(Records from a dataset)
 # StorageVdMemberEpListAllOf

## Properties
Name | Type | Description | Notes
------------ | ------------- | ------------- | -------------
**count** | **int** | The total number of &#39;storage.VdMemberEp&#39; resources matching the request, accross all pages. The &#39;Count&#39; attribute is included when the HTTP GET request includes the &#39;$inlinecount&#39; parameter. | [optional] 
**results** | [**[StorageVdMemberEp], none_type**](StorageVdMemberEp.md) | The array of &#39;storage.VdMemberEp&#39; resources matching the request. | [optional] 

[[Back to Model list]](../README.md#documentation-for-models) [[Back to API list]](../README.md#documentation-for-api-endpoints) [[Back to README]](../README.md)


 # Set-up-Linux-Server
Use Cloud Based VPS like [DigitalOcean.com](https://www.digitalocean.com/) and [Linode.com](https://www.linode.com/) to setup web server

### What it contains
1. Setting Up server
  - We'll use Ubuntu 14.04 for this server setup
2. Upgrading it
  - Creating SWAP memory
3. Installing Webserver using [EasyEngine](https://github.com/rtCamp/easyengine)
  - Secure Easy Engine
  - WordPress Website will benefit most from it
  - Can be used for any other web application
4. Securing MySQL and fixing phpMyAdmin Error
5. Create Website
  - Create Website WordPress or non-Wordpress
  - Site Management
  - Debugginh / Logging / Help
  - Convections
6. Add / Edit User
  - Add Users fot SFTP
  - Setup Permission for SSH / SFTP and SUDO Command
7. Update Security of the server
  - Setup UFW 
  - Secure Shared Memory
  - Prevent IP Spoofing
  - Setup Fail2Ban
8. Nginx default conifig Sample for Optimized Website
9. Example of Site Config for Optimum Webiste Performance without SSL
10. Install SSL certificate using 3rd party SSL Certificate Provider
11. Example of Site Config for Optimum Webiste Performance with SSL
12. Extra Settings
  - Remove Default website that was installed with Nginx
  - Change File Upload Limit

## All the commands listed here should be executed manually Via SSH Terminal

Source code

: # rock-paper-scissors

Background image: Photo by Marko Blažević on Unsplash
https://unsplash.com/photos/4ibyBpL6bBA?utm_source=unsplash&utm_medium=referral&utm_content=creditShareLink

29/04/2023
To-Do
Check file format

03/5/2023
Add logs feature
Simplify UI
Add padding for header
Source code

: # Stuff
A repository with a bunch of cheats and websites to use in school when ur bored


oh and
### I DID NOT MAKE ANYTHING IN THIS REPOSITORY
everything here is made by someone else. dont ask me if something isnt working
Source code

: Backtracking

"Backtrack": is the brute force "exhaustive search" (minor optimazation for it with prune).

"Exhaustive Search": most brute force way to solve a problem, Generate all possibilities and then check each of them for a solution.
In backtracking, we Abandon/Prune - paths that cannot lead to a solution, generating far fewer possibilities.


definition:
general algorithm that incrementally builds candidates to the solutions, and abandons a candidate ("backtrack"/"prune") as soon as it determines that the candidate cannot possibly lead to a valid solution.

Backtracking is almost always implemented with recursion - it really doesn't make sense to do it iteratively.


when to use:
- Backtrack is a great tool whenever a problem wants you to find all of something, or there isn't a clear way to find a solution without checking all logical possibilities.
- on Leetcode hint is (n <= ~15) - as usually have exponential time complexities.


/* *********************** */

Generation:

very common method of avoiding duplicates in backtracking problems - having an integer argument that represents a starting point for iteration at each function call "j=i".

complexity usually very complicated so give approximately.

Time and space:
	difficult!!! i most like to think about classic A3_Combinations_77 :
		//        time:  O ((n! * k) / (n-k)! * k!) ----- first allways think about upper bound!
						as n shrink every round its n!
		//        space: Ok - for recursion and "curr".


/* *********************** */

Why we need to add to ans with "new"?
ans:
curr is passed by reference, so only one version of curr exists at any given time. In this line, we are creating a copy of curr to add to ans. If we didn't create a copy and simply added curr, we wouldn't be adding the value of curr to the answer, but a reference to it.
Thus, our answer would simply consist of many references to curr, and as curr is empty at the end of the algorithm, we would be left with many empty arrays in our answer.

→ **TASK BRIEF**: All entries must be repeated exactly.

→ **PROBLEM SOLUTION**:
 # StorageVdMemberEpListAllOf

## Properties
Name | Type | Description | Notes
------------ | ------------- | ------------- | -------------
**count** | **int** | The total number of &#39;storage.VdMemberEp&#39; resources matching the request, accross all pages. The &#39;Count&#39; attribute is included when the HTTP GET request includes the &#39;$inlinecount&#39; parameter. | [optional] 
**results** | [**[StorageVdMemberEp], none_type**](StorageVdMemberEp.md) | The array of &#39;storage.VdMemberEp&#39; resources matching the request. | [optional] 

[[Back to Model list]](../README.md#documentation-for-models) [[Back to API list]](../README.md#documentation-for-api-endpoints) [[Back to README]](../README.md)


 # Set-up-Linux-Server
Use Cloud Based VPS like [DigitalOcean.com](https://www.digitalocean.com/) and [Linode.com](https://www.linode.com/) to setup web server

### What it contains
1. Setting Up server
  - We'll use Ubuntu 14.04 for this server setup
2. Upgrading it
  - Creating SWAP memory
3. Installing Webserver using [EasyEngine](https://github.com/rtCamp/easyengine)
  - Secure Easy Engine
  - WordPress Website will benefit most from it
  - Can be used for any other web application
4. Securing MySQL and fixing phpMyAdmin Error
5. Create Website
  - Create Website WordPress or non-Wordpress
  - Site Management
  - Debugginh / Logging / Help
  - Convections
6. Add / Edit User
  - Add Users fot SFTP
  - Setup Permission for SSH / SFTP and SUDO Command
7. Update Security of the server
  - Setup UFW 
  - Secure Shared Memory
  - Prevent IP Spoofing
  - Setup Fail2Ban
8. Nginx default conifig Sample for Optimized Website
9. Example of Site Config for Optimum Webiste Performance without SSL
10. Install SSL certificate using 3rd party SSL Certificate Provider
11. Example of Site Config for Optimum Webiste Performance with SSL
12. Extra Settings
  - Remove Default website that was installed with Nginx
  - Change File Upload Limit

## All the commands listed here should be executed manually Via SSH Terminal

Source code

: # rock-paper-scissors

Background image: Photo by Marko Blažević on Unsplash
https://unsplash.com/photos/4ibyBpL6bBA?utm_source=unsplash&utm_medium=referral&utm_content=creditShareLink

29/04/2023
To-Do
Check file format

03/5/2023
Add logs feature
Simplify UI
Add padding for header
Source code

: # Stuff
A repository with a bunch of cheats and websites to use in school when ur bored


oh and
### I DID NOT MAKE ANYTHING IN THIS REPOSITORY
everything here is made by someone else. dont ask me if something isnt working
Source code

: Backtracking

"Backtrack": is the brute force "exhaustive search" (minor optimazation for it with prune).

"Exhaustive Search": most brute force way to solve a problem, Generate all possibilities and then check each of them for a solution.
In backtracking, we Abandon/Prune - paths that cannot lead to a solution, generating far fewer possibilities.


definition:
general algorithm that incrementally builds candidates to the solutions, and abandons a candidate ("backtrack"/"prune") as soon as it determines that the candidate cannot possibly lead to a valid solution.

Backtracking is almost always implemented with recursion - it really doesn't make sense to do it iteratively.


when to use:
- Backtrack is a great tool whenever a problem wants you to find all of something, or there isn't a clear way to find a solution without checking all logical possibilities.
- on Leetcode hint is (n <= ~15) - as usually have exponential time complexities.


/* *********************** */

Generation:

very common method of avoiding duplicates in backtracking problems - having an integer argument that represents a starting point for iteration at each function call "j=i".

complexity usually very complicated so give approximately.

Time and space:
	difficult!!! i most like to think about classic A3_Combinations_77 :
		//        time:  O ((n! * k) / (n-k)! * k!) ----- first allways think about upper bound!
						as n shrink every round its n!
		//        space: Ok - for recursion and "curr".


/* *********************** */

Why we need to add to ans with "new"?
ans:
curr is passed by reference, so only one version of curr exists at any given time. In this line, we are creating a copy of curr to add to ans. If we didn't create a copy and simply added curr, we wouldn't be adding the value of curr to the answer, but a reference to it.
Thus, our answer would simply consist of many references to curr, and as curr is empty at the end of the algorithm, we would be left with many empty arrays in our answer.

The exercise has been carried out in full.